Il Francese

Il francese

è stato per secoli, e fino a diversi anni dopo l’Unità d’Italia, la lingua più conosciuta e utilizzata nella Valle di Susa e nelle valli pinerolesi dopo il  patois. I motivi di tanto successo sono molteplici e complessi, e sono legati alla storia come all’economia della zona e alla profonda adesione alla religione (valdese o cattolica) dei suoi abitanti.

Innanzitutto l’Alta Valle di Susa e la Val Chisone, cedute dai Delfini alla Francia nel 1349, dovettero assumere il francese come lingua ufficiale e colta. Il francese era anche la lingua portata dai Valdesi con la loro immigrazione e tramite essi, che si integrarono con gli abitanti della valle, si arrivò anche a una fusione del linguaggio.
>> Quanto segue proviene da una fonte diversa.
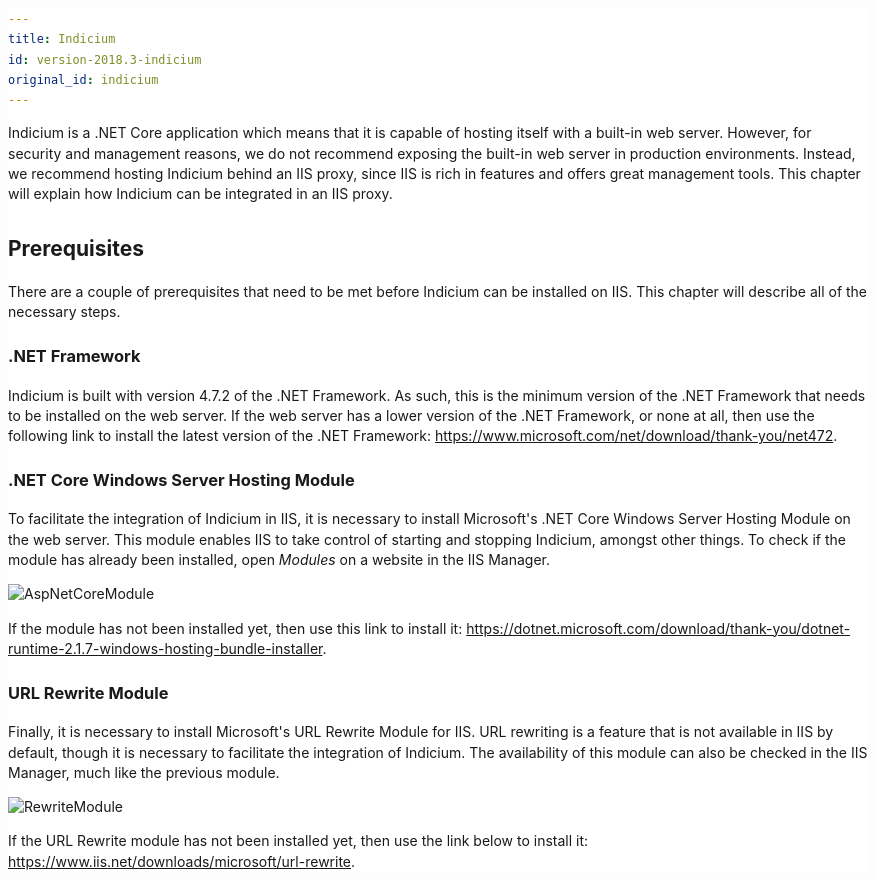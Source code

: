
 ```yaml
---
title: Indicium
id: version-2018.3-indicium
original_id: indicium
---
```


Indicium is a .NET Core application which means that it is capable of hosting itself with a built-in web server. However, for security and management reasons,
we do not recommend exposing the built-in web server in production environments. Instead, we recommend hosting Indicium behind an IIS proxy, since IIS is rich
in features and offers great management tools. This chapter will explain how Indicium can be integrated in an IIS proxy.

## Prerequisites

There are a couple of prerequisites that need to be met before Indicium can be installed on IIS. This chapter will describe all of the necessary steps.

### .NET Framework

Indicium is built with version 4.7.2 of the .NET Framework. As such, this is the minimum version of the .NET Framework that needs to be installed on the web
server. If the web server has a lower version of the .NET Framework, or none at all, then use the following link to install the latest version of the .NET
Framework: <https://www.microsoft.com/net/download/thank-you/net472>.
### .NET Core Windows Server Hosting Module

To facilitate the integration of Indicium in IIS, it is necessary to install Microsoft's .NET Core Windows Server Hosting Module on the web server. This module
enables IIS to take control of starting and stopping Indicium, amongst other things. To check if the module has already been installed, open *Modules* on a
website in the IIS Manager.

![AspNetCoreModule](assets/indicium/image%20%285%29.png)

If the module has not been installed yet, then use this link to install it:
<https://dotnet.microsoft.com/download/thank-you/dotnet-runtime-2.1.7-windows-hosting-bundle-installer>.

### URL Rewrite Module

Finally, it is necessary to install Microsoft's URL Rewrite Module for IIS. URL rewriting is a feature that is not available in IIS by default, though it is
necessary to facilitate the integration of Indicium. The availability of this module can also be checked in the IIS Manager, much like the previous module.

![RewriteModule](assets/indicium/image%20%288%29.png)

If the URL Rewrite module has not been installed yet, then use the link below to install it: <https://www.iis.net/downloads/microsoft/url-rewrite>.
Per i Valdesi questo codice non era solamente quello primario, ma anche la lingua di cultura legata alla liturgia, poiché la loro dottrina gravitava attorno al polo di Ginevra, città dalla quale giungevano idee e testi.

L’utilizzo del francese fu legato all’influenza della religione anche da parte cattolica: la Prevostura di Oulx, nel corso del XII sec., era stata disgiunta dal vescovado di Torino e, dopo un breve periodo di indipendenza, annessa alla diocesi di Embrun. Le parrocchie della Val Chisone rimasero sotto la giurisdizione del vescovo di Embrun fino al 1748, quando la Chiesa di Pinerolo passò al vescovado. Il primo vescovo fu D.G. Orlier dei Marchesi di St. Innocent, già prevosto di Oulx e cresciuto con un’educazione francese: egli continuò naturalmente a prediligere la propria lingua di origine. Il vescovado venne soppresso dai francesi nel 1802. Dopo il 1817, anno in cui a Pinerolo venne ristabilito il vescovado, il francese venne scelto per condurre una più efficace azione contro i Valdesi, dei quali era sempre la lingua scolastica e liturgica.
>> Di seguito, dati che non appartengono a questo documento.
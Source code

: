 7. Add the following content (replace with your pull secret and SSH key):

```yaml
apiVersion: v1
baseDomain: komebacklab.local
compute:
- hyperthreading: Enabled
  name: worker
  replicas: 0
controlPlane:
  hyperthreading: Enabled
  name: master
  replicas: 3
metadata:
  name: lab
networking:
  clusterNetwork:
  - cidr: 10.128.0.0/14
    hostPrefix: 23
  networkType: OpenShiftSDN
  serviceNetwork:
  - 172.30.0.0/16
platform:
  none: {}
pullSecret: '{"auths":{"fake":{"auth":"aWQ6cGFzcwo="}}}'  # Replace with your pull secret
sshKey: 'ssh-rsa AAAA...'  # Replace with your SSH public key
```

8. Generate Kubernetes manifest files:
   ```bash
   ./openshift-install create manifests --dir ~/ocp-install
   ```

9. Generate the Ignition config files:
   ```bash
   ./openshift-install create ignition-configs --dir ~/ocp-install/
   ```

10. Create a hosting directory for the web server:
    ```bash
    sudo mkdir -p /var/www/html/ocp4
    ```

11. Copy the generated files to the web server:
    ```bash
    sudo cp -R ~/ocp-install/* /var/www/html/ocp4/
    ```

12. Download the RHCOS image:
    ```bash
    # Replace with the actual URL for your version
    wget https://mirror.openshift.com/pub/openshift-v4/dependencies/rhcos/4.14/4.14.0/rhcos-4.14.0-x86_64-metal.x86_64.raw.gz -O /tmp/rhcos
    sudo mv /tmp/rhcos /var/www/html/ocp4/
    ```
Nel 1713, quando con la pace di Utrecht le valli già delfinatesi vennero cedute alla Savoia, di fatto non cambiò nulla per quanto riguardava la lingua. L’utilizzo del francese venne tollerato e permesso ufficialmente.

Il francese era insomma una lingua di prestigio sia per i ceti elevati che per i contadini delle valli montane. Infatti, al di là dei giochi politici e religiosi di cui per lo più i valligiani erano all’oscuro, al di sotto delle complicate ragnatele di rapporti tra corti e vescovadi, tra rappresentanti dell’uno o dell’altro Stato, l’uomo semplice volgeva lo sguardo ai monti, il passo al sentiero, per cercare lavoro e fortuna oltralpe.
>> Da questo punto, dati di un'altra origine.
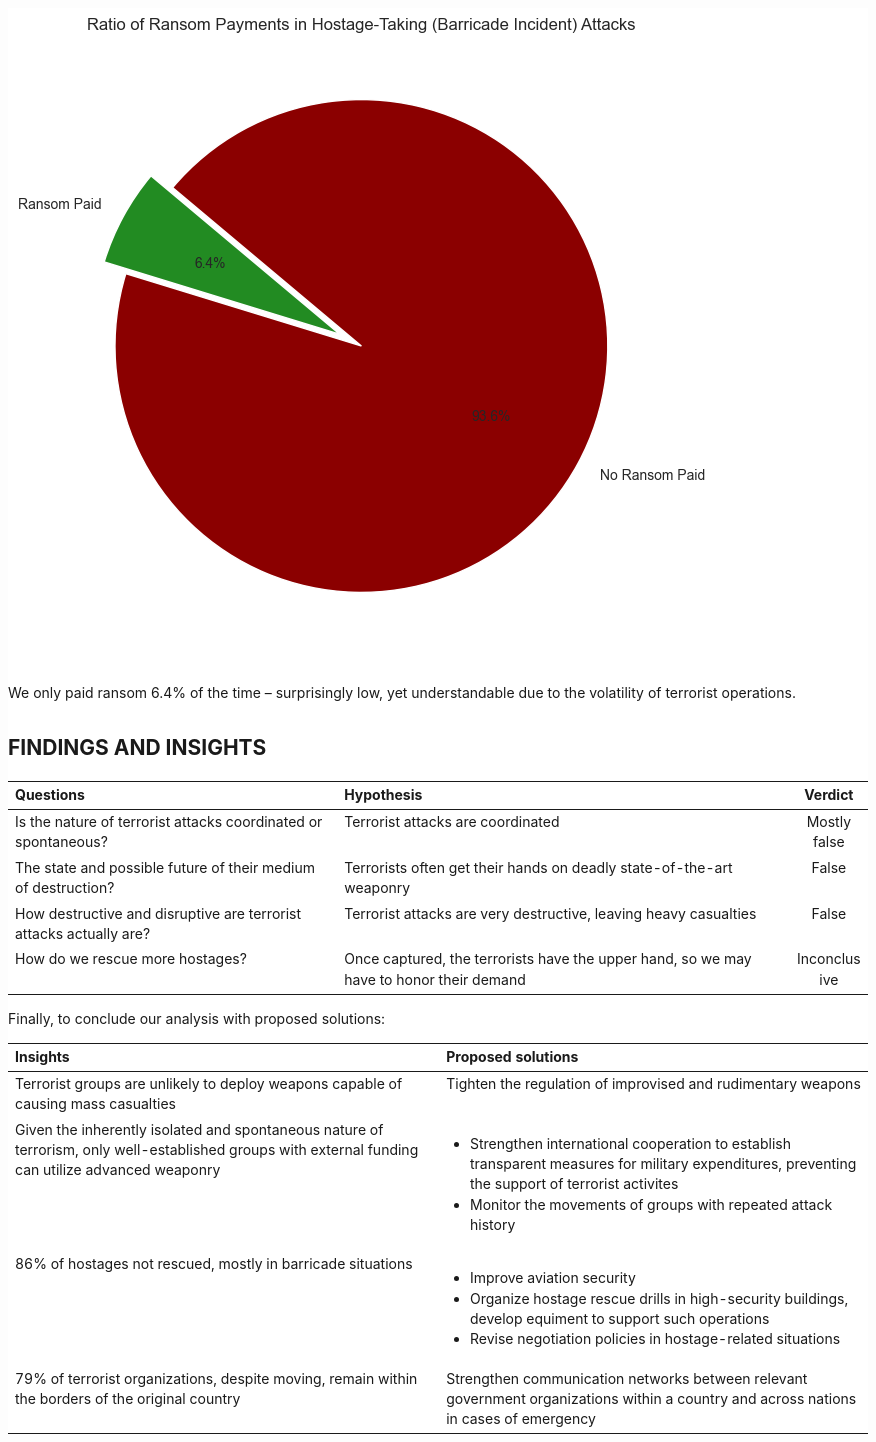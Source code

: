 ![We only paid ransom ](img/image14.png)

We only paid ransom 6.4% of the time – surprisingly low, yet understandable due to the volatility of terrorist operations.

## FINDINGS AND INSIGHTS 
|Questions | Hypothesis | Verdict |
|:----------|:------------|:---------:|
|Is the nature of terrorist attacks coordinated or spontaneous?|Terrorist attacks are coordinated|Mostly false|
|The state and possible future of their medium of destruction?|Terrorists often get their hands on deadly state-of-the-art weaponry|False|
|How destructive and disruptive are terrorist attacks actually are?|Terrorist attacks are very destructive, leaving heavy casualties|False|
|How do we rescue more hostages?|Once captured, the terrorists have the upper hand, so we may have to honor their demand|Inconclusive|

Finally, to conclude our analysis with proposed solutions:

|Insights|Proposed solutions|
|:--------|:------------------|
|Terrorist groups are unlikely to deploy weapons capable of causing mass casualties|Tighten the regulation of improvised and rudimentary weapons|
|Given the inherently isolated and spontaneous nature of terrorism, only well-established groups with external funding can utilize advanced weaponry|<ul><li>Strengthen international cooperation to establish transparent measures for military expenditures, preventing the support of terrorist activites</li><li>Monitor the movements of groups with repeated attack history</li></ul>|
|86% of hostages not rescued, mostly in barricade situations|<ul><li>Improve aviation security</li><li>Organize hostage rescue drills in high-security buildings, develop equiment to support such operations</li><li>Revise negotiation policies in hostage-related situations</li></ul>|
|79% of terrorist organizations, despite moving, remain within the borders of the original country|Strengthen communication networks between relevant government organizations within a country and across nations in cases of emergency|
L’emigrazione stagionale è stata per molto, molto tempo un normale evento nella vita di un uomo. Il significato di questo fenomeno e le sue conseguenze sono molteplici; innanzitutto tale emigrazione aveva prevalentemente carattere temporaneo, essendo stati solamente eventi traumatici (le guerre con la chiusura delle frontiere e tutte le difficoltà connesse all’ottenere i documenti necessari, o anche solo al rischio del viaggio per rientrare) a causare lo stabilirsi definitivo di emigranti valligiani all’estero.

Il motivo che spingeva in quella direzione, nelle zone di cui parliamo, era quello economico: l’allevamento di pochi capi di bestiame e i terreni poveri di montagna non sempre bastavano alla sussistenza di famiglie mediamente numerose; a questo si aggiungeva il desiderio di una maggiore agiatezza suscitato proprio dal contatto avuto, oltreconfine, con stili di vita diversi. Nel 1840 nuove norme emanate da Carlo Alberto avviarono la scuola piemontese a una riforma decisiva: l’italiano venne reso materia fondamentale nelle scuole superiori di latinità; questo è indice dell’inizio del cambiamento dei rapporti di potere tra il francese e l’italiano, che si avviava così a diventare la lingua di Stato. Con le riforme Boncompagni (1848) e Casati (1859) la scuola piemontese si salda a quella dello Stato unitario: la legge Casati istituiva la scuola elementare gratuita per quattro anni, di cui i primi due obbligatori. Tale legge prevedeva però anche l’uso del francese nei comuni nei quali venisse parlato correntemente. Sempre nel 1848 lo Statuto Albertino stabilì che la lingua delle Camere fosse l’italiano, ma era facoltativo servirsi del francese per i membri appartenenti ai paesi in cui tale lingua fosse in uso; una norma del 1854 stabiliva la traduzione in francese delle leggi ad uso dei comuni francofoni. Queste attenzioni erano dovute soprattutto alla considerazione in cui era tenuta la Savoia: quando quest’ultima, nel 1860, venne ceduta alla Francia, il numero dei francofoni diminuì drasticamente, e con esso l’attenzione alle questioni linguistiche.